Fig. 5: Stochastic entrainment of gene expression by the repressilator. | Nature Communications

Fig. 5: Stochastic entrainment of gene expression by the repressilator.

From: Frequency spectra and the color of cellular noise

Fig. 5

A Schematic diagram of the repressilator driving a gene expression network. The cI protein from the repressilator acts as an activating transcription factor for mRNA (X1) which translates into output protein (X2). The red arrow from X2 to X1 indicates negative transcriptional feedback from the protein molecules. When the repressilator is connected to the gene expression network, for linearised feedback the PSD can be estimated with the composite Padé PSD method which is based on Theorem 2.1. In B, these PSD estimates (after normalisation by the total area under the PSD curve) are plotted for six values of θ and compared for \(\theta =0.4\,{\min }^{-1}\) to the PSD obtained with the DFT method. One can observe the stochastic entrainment phenomenon as θ increases.

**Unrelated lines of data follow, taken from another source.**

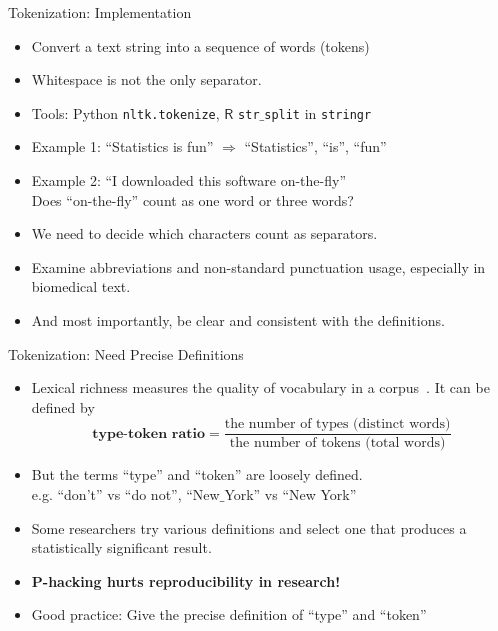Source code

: \documentclass{beamer}
\renewcommand{\cite}{\citep}
\begin{document}
\begin{frame}{Tokenization: Implementation}
\begin{itemize}
\item Convert a text string into a sequence of words (tokens)
\item Whitespace is not the only separator.~\cite{clough2001perl}
\item Tools: Python \texttt{nltk.tokenize}, $\mathsf{R}$ \texttt{str$\_$split} in \texttt{stringr} 
	\bigskip
\item Example 1: ``Statistics is fun'' $\Rightarrow$ ``Statistics'', ``is'', ``fun''
\item Example 2: ``I downloaded this software on-the-fly''\\
	Does ``on-the-fly'' count as one word or three words?
	\bigskip
\item We need to decide which characters count as separators.
\item Examine abbreviations and non-standard punctuation usage, especially in biomedical text.~\cite{diaz2015analysis}
\item And most importantly, be clear and consistent with the definitions.
\end{itemize}
\end{frame}

\begin{frame}{Tokenization: Need Precise Definitions}
\begin{itemize}
\item Lexical richness measures the quality of vocabulary in a corpus~\cite{malvern2012measures}. It can be defined by
$$\textbf{type-token ratio} =  \dfrac{\text{the number of types (distinct words)}}{\text{the number of tokens (total words)}}$$
\item But the terms ``type'' and ``token'' are loosely defined.\\
e.g. ``don't'' vs ``do not'', ``New$\_$York'' vs ``New York''
	\bigskip
\item Some researchers try various definitions and select one that produces a statistically significant result.~\cite{cohen2019p-hacking}
\item\textbf{P-hacking hurts reproducibility in research!}~\cite{head2015extent}
\item Good practice: Give the precise definition of ``type'' and ``token''
\end{itemize}
\end{frame}
\end{document}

C The heat-map for the entrainment score (see (44)) as a function of θ and the feedback strength parameter kfb. Observe that the entrainment score is monotonically increasing in both variables kfb and θ, but it is more sensitive to kfb. D For nonlinear transcriptional feedback PSD estimates obtained with Padé PSD are plotted and compared with the DFT method for \(\theta =1\,{\min }^{-1}\) and \(\theta =5\,{\min }^{-1}\). All the PSDs were estimated with Q = 10 simulated trajectories.